Besides the CK shuttle, the malate–aspartate shuttle (MAS) has a role in declining traffic equivalents between mitochondria and the cytosol. Moreover, TCA and MAS have demonstrated to be associated with each other physically. This interaction provides a direct reason for metabolic alternation of the mitochondrial matrix to the cytosol. MAS suppression in the heart has been proposed to reduce mitochondrial respiration before cardiac damage, thereby declining oxidative injury. A cancer cell produces energy by glycolysis known as the Warburg effect. So, it is suggested that MAS inhibition might be an excellent candidate for overt DOX toxicity, without affecting the anticancer drug’s effects [29].

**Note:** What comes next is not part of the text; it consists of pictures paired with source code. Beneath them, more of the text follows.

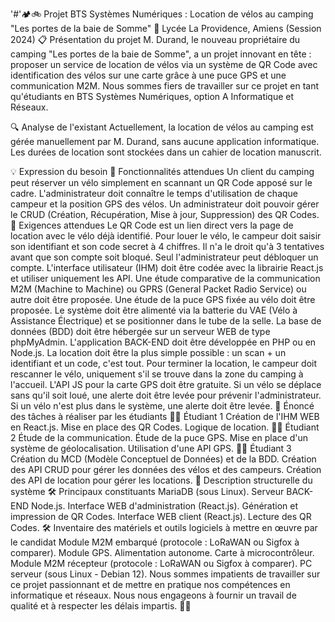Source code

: '#'🏕️🚲 Projet BTS Systèmes Numériques : Location de vélos au camping "Les portes de la baie de Somme"
🏫 Lycée La Providence, Amiens (Session 2024)
📋 Présentation du projet
M. Durand, le nouveau propriétaire du camping "Les portes de la baie de Somme", a un projet innovant en tête : proposer un service de location de vélos via un système de QR Code avec identification des vélos sur une carte grâce à une puce GPS et une communication M2M. Nous sommes fiers de travailler sur ce projet en tant qu'étudiants en BTS Systèmes Numériques, option A Informatique et Réseaux.

🔍 Analyse de l'existant
Actuellement, la location de vélos au camping est gérée manuellement par M. Durand, sans aucune application informatique. Les durées de location sont stockées dans un cahier de location manuscrit.

💡 Expression du besoin
🔧 Fonctionnalités attendues
Un client du camping peut réserver un vélo simplement en scannant un QR Code apposé sur le cadre.
L'administrateur doit connaître le temps d'utilisation de chaque campeur et la position GPS des vélos.
Un administrateur doit pouvoir gérer le CRUD (Création, Récupération, Mise à jour, Suppression) des QR Codes.
📐 Exigences attendues
Le QR Code est un lien direct vers la page de location avec le vélo déjà identifié.
Pour louer le vélo, le campeur doit saisir son identifiant et son code secret à 4 chiffres. Il n'a le droit qu'à 3 tentatives avant que son compte soit bloqué. Seul l'administrateur peut débloquer un compte.
L'interface utilisateur (IHM) doit être codée avec la librairie React.js et utiliser uniquement les API.
Une étude comparative de la communication M2M (Machine to Machine) ou GPRS (General Packet Radio Service) ou autre doit être proposée.
Une étude de la puce GPS fixée au vélo doit être proposée.
Le système doit être alimenté via la batterie du VAE (Vélo à Assistance Électrique) et se positionner dans le tube de la selle.
La base de données (BDD) doit être hébergée sur un serveur WEB de type phpMyAdmin.
L'application BACK-END doit être développée en PHP ou en Node.js.
La location doit être la plus simple possible : un scan + un identifiant et un code, c'est tout.
Pour terminer la location, le campeur doit rescanner le vélo, uniquement s'il se trouve dans la zone du camping à l'accueil.
L'API JS pour la carte GPS doit être gratuite.
Si un vélo se déplace sans qu'il soit loué, une alerte doit être levée pour prévenir l'administrateur.
Si un vélo n'est plus dans le système, une alerte doit être levée.
🔨 Énoncé des tâches à réaliser par les étudiants
👨‍💻 Étudiant 1
Création de l'IHM WEB en React.js.
Mise en place des QR Codes.
Logique de location.
👩‍💻 Étudiant 2
Étude de la communication.
Étude de la puce GPS.
Mise en place d'un système de géolocalisation.
Utilisation d'une API GPS.
👨‍💻 Étudiant 3
Création du MCD (Modèle Conceptuel de Données) et de la BDD.
Création des API CRUD pour gérer les données des vélos et des campeurs.
Création des API de location pour gérer les locations.
🧱 Description structurelle du système
🛠️ Principaux constituants
MariaDB (sous Linux).
Serveur BACK-END Node.js.
Interface WEB d'administration (React.js).
Génération et impression de QR Codes.
Interface WEB client (React.js).
Lecture des QR Codes.
🛠️ Inventaire des matériels et outils logiciels à mettre en œuvre par le candidat
Module M2M embarqué (protocole : LoRaWAN ou Sigfox à comparer).
Module GPS.
Alimentation autonome.
Carte à microcontrôleur.
Module M2M récepteur (protocole : LoRaWAN ou Sigfox à comparer).
PC serveur (sous Linux - Debian 12).
Nous sommes impatients de travailler sur ce projet passionnant et de mettre en pratique nos compétences en informatique et réseaux. Nous nous engageons à fournir un travail de qualité et à respecter les délais impartis. 🚀🚀
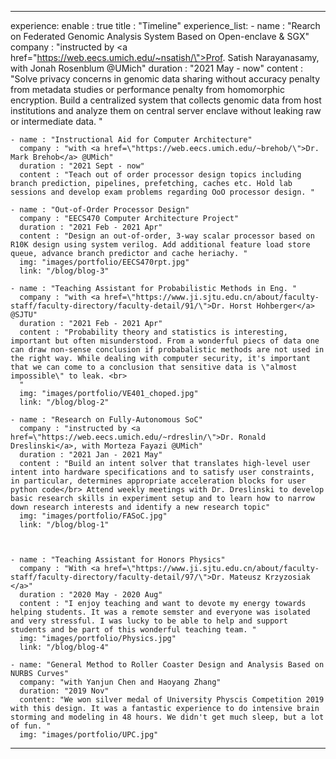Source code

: ---

experience:
  enable : true
  title : "Timeline"
  experience_list:
    - name : "Rearch on Federated Genomic Analysis System Based on Open-enclave & SGX"
      company : "instructed by <a href=\"https://web.eecs.umich.edu/~nsatish/\">Prof. Satish Narayanasamy</a>, with Jonah Rosenblum @UMich"
      duration : "2021 May - now"
      content : "Solve privacy concerns in genomic data sharing without accuracy penalty from metadata studies or performance penalty from homomorphic encryption. Build a centralized system that collects genomic data from host institutions and analyze them on central server enclave without leaking raw or intermediate data. "

    - name : "Instructional Aid for Computer Architecture"
      company : "with <a href=\"https://web.eecs.umich.edu/~brehob/\">Dr. Mark Brehob</a> @UMich"
      duration : "2021 Sept - now"
      content : "Teach out of order processor design topics including branch prediction, pipelines, prefetching, caches etc. Hold lab sessions and develop exam problems regarding OoO processor design. "
      
    - name : "Out-of-Order Processor Design"
      company : "EECS470 Computer Architecture Project"
      duration : "2021 Feb - 2021 Apr"
      content : "Design an out-of-order, 3-way scalar processor based on R10K design using system verilog. Add additional feature load store queue, advance branch predictor and cache heriachy. "
      img: "images/portfolio/EECS470rpt.jpg"
      link: "/blog/blog-3"
    
    - name : "Teaching Assistant for Probabilistic Methods in Eng. "
      company : "with <a href=\"https://www.ji.sjtu.edu.cn/about/faculty-staff/faculty-directory/faculty-detail/91/\">Dr. Horst Hohberger</a> @SJTU"
      duration : "2021 Feb - 2021 Apr"
      content : "Probability theory and statistics is interesting, important but often misunderstood. From a wonderful piecs of data one can draw non-sense conclusion if probabalistic methods are not used in the right way. While dealing with computer security, it's important that we can come to a conclusion that sensitive data is \"almost impossible\" to leak. <br>
      "
      img: "images/portfolio/VE401_choped.jpg"
      link: "/blog/blog-2"

    - name : "Research on Fully-Autonomous SoC"
      company : "instructed by <a href=\"https://web.eecs.umich.edu/~rdreslin/\">Dr. Ronald Dreslinski</a>, with Morteza Fayazi @UMich"
      duration : "2021 Jan - 2021 May"
      content : "Build an intent solver that translates high-level user intent into hardware specifications and to satisfy user constraints, in particular, determines appropriate acceleration blocks for user python code</br> Attend weekly meetings with Dr. Dreslinski to develop basic research skills in experiment setup and to learn how to narrow down research interests and identify a new research topic"
      img: "images/portfolio/FASoC.jpg"
      link: "/blog/blog-1"


      
    - name : "Teaching Assistant for Honors Physics"
      company : "With <a href=\"https://www.ji.sjtu.edu.cn/about/faculty-staff/faculty-directory/faculty-detail/97/\">Dr. Mateusz Krzyzosiak </a>"
      duration : "2020 May - 2020 Aug"
      content : "I enjoy teaching and want to devote my energy towards helping students. It was a remote semster and everyone was isolated and very stressful. I was lucky to be able to help and support students and be part of this wonderful teaching team. "
      img: "images/portfolio/Physics.jpg"
      link: "/blog/blog-4"

    - name: "General Method to Roller Coaster Design and Analysis Based on NURBS Curves"
      company: "with Yanjun Chen and Haoyang Zhang"
      duration: "2019 Nov"
      content: "We won silver medal of University Physcis Competition 2019 with this design. It was a fantastic experience to do intensive brain storming and modeling in 48 hours. We didn't get much sleep, but a lot of fun. "
      img: "images/portfolio/UPC.jpg"


---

DOX directly affects oxidative phosphorylation enzymes, e.g., NADH dehydrogenase, Rieske iron sulfur protein, succinate dehydrogenase, cyclooxygenase, CK, carnitine palmitoyltransferase, fatty acid β-oxidation-related enzymes, as well as the translocation of phosphate and pyruvate to the mitochondrial matrix. DOX reduces fatty acid β-oxidation by blocking fatty acid transfer protein to mitochondria, resulting in an increase in the pyruvate dehydrogenase complex, which is a rate-limiting enzyme of glycolysis. The other effect of DOX metabolism is that the triosephosphate isomerase enzyme essential for glucose metabolism can be inhibited by the treatment [14]. The anthracyline causes mitochondrial dysfunction, e.g., displacing α-enolase from mitochondria [30]. ATP synthesis is decreased in both the cytosol and mitochondria by DOX [90].